Posted: Saturday 3rd May 2014 at 16:06 pm

New Ecobank Group CEO seeks to make bank biggest in Africa, restore confidence


The new group Chief Executive of Ecobank, Albert Essien, says his main focus would be to grow the bank to become the biggest in Africa and address corporate governance issues that hit the bank earlier this year.

Mr. Essien was in March this year appointed as Chief Executive of the bank following the exit of Mr Thierry Tandoh.

Some analysts say that Mr. Tanoh’s exit follows alleged corporate governance flaws at the bank.

It is however unclear whether, Mr. Tanoh resigned willingly or was forced out by the board, following requests by other executive directors of the pan African bank.

Speaking to Joy Business in his first media interview in Accra, Mr. Essein said he also wants to restore investor confidence in the institution after fall outs between top executives of the bank.

“Essien is bringing confidence and trust, Essien is bring stability to the institution and also making sure that we [Ecobank Group] work as one united team”, he reiterated.

According to him, most companies have gone through the kind of corporate governance challenges the bank encountered early this year, but while some never survived, Ecobank has survived. “The past is behind us”, he added.

Prior to becoming the Group Chief Executive of the bank, Mr. Essien was the Regional Head for the Anglophone West Africa (excluding Nigeria) and Eastern and Southern Africa (ESA) regions of Ecobank.

Mr. Essien’s appointment makes him the second Ghanaian Group  Chief  of  Executive  ECOBANK, after Dr. Jean Aka Nelson.

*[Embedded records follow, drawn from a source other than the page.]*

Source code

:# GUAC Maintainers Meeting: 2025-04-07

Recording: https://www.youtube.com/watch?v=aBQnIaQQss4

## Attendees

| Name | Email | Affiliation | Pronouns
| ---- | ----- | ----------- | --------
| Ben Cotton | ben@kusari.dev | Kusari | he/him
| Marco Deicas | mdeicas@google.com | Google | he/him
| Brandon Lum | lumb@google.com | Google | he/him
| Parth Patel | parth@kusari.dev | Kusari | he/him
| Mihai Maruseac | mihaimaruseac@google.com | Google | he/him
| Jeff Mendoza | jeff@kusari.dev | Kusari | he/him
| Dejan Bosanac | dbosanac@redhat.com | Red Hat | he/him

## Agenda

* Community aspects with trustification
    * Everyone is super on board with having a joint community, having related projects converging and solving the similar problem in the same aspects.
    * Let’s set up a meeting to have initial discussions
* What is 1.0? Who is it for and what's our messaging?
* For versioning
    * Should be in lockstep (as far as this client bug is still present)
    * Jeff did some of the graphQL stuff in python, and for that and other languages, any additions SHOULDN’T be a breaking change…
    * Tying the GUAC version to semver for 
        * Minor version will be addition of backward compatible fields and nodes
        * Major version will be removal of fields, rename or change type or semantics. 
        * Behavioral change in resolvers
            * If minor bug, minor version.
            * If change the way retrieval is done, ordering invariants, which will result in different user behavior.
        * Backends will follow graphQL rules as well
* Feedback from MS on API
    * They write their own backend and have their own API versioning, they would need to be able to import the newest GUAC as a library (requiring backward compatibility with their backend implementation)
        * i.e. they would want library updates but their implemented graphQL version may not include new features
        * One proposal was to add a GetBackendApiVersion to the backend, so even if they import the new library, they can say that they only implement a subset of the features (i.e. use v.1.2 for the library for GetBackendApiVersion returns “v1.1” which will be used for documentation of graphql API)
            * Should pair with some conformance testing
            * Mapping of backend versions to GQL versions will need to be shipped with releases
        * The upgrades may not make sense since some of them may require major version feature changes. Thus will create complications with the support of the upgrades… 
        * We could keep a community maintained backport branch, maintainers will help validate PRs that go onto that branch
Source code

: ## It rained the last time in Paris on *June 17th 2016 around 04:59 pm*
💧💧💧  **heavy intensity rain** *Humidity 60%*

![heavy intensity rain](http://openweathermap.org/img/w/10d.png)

Earlier this year Ecobank earned media spotlight after its  Director in Charge of Risk and Finance, Laurence do Rego, accused Kolapo Lawson, the Chairman of the Bank, and Thierry Tanoh, then Chief Executive, of attempting to sell off non-core assets at “well below the market value”.

She also alleged that she was asked to write off debts owed by a real estate company which Mr Lawson was its Board Chairman and to manipulate the bank’s 2012 financial results.

Despite public denials of do Rego’s allegations, the Nigeria Securities Exchange Commission began an investigation into the matter.